Baccalà mantecato (Also spelled bacalà mantecato) (meaning "whipped salt cod spread" or "creamed cod") is a Venetian appetizer made with dried cod (stoccafisso, stockfish).

History

Baccalà mantecato was created during the 18th-century in Venice. However, the use of salt cod to Venetian cuisine was first introduced in the 15th-century by  Pietro Querini was shipwrecked on the Norwegian island of Røst. Querini and his crew learned how to salt cod from local fisherman. They brought back stockfish to Venice, helping to popularize the fish. 

In 2001, the city of Venice created the Brotherhood of Baccalà Mantecato to preserve and promote the dish. It is commonly served at Venetian bars and is also a dish families serve at Christmas.

The dish and variations

The recipe uses stockfish, with salt cod being the most common.

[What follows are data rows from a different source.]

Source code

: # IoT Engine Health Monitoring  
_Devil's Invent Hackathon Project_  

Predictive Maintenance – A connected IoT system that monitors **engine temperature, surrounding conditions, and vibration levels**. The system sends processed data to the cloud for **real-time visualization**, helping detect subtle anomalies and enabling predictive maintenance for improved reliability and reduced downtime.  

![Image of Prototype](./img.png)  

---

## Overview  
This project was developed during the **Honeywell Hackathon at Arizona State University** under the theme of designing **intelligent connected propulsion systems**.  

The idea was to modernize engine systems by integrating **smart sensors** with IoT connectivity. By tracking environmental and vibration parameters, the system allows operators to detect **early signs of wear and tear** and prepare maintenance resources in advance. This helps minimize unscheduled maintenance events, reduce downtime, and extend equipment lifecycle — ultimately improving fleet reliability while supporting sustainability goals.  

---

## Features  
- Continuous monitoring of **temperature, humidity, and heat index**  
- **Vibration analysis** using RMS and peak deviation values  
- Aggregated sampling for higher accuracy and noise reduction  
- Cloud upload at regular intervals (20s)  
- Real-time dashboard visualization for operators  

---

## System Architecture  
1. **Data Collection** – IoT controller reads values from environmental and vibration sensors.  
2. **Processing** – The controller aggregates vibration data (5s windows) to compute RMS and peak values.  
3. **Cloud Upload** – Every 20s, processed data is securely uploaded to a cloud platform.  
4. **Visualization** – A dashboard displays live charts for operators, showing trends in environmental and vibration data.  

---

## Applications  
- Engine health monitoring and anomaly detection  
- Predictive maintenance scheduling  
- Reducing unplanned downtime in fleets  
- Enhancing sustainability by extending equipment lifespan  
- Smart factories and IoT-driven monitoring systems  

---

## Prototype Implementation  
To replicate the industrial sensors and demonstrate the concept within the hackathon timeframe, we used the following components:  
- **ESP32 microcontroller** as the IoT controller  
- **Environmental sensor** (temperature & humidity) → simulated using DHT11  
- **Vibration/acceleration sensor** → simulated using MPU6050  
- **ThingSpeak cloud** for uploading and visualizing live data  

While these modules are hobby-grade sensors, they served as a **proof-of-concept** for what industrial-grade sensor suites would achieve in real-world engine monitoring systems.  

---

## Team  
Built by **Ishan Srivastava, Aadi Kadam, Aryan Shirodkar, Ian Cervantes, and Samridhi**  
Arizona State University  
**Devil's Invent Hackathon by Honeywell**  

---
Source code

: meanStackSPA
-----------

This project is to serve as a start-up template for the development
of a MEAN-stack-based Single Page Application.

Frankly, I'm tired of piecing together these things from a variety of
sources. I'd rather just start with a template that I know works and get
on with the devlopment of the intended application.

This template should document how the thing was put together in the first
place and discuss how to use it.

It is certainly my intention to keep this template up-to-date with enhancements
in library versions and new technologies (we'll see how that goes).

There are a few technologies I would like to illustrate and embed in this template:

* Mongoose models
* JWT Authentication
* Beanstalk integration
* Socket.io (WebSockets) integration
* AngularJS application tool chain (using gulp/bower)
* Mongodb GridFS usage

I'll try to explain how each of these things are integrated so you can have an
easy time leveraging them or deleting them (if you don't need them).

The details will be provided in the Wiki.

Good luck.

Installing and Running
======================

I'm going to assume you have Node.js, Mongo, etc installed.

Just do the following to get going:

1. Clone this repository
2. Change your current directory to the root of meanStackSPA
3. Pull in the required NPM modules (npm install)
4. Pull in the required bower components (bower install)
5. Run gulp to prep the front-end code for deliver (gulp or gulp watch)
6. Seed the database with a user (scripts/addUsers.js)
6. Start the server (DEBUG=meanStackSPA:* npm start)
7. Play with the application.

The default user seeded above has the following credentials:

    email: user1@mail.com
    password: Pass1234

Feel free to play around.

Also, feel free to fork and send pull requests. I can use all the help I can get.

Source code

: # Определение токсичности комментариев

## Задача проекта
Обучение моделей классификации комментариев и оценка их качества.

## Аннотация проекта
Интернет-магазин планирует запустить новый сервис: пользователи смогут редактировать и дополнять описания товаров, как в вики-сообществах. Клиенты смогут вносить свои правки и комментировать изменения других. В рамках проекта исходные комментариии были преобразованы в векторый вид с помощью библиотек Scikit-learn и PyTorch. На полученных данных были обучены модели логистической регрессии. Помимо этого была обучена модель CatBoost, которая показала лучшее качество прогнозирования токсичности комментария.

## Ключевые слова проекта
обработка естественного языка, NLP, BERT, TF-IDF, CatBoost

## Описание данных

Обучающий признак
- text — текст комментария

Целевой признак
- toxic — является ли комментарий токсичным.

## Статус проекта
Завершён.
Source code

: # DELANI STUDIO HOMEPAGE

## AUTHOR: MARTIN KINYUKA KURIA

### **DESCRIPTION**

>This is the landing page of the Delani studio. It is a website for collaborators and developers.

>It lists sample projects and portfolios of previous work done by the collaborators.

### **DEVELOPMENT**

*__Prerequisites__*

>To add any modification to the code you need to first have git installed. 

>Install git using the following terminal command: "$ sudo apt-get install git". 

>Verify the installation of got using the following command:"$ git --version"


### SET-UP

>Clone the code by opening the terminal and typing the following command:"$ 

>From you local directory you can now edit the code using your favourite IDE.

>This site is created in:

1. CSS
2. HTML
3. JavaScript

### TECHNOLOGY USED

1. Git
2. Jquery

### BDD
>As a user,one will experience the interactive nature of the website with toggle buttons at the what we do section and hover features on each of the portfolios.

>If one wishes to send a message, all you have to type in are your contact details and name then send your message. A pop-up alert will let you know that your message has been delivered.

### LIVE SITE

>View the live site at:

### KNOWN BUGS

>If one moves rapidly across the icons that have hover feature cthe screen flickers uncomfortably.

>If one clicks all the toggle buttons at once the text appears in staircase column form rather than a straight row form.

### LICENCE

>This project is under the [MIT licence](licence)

The simplest version of the recipe consists of the cod, garlic, olive oil, and salt and pepper.   The fish is poached in water or milk with garlic. After poaching, it is deboned, if necessary. The fish is then broken up in a bowl and whipped, with olive oil, into a fluffy texture similar to mousse. Lidia Bastianich adds potato to the fish during the whipping process.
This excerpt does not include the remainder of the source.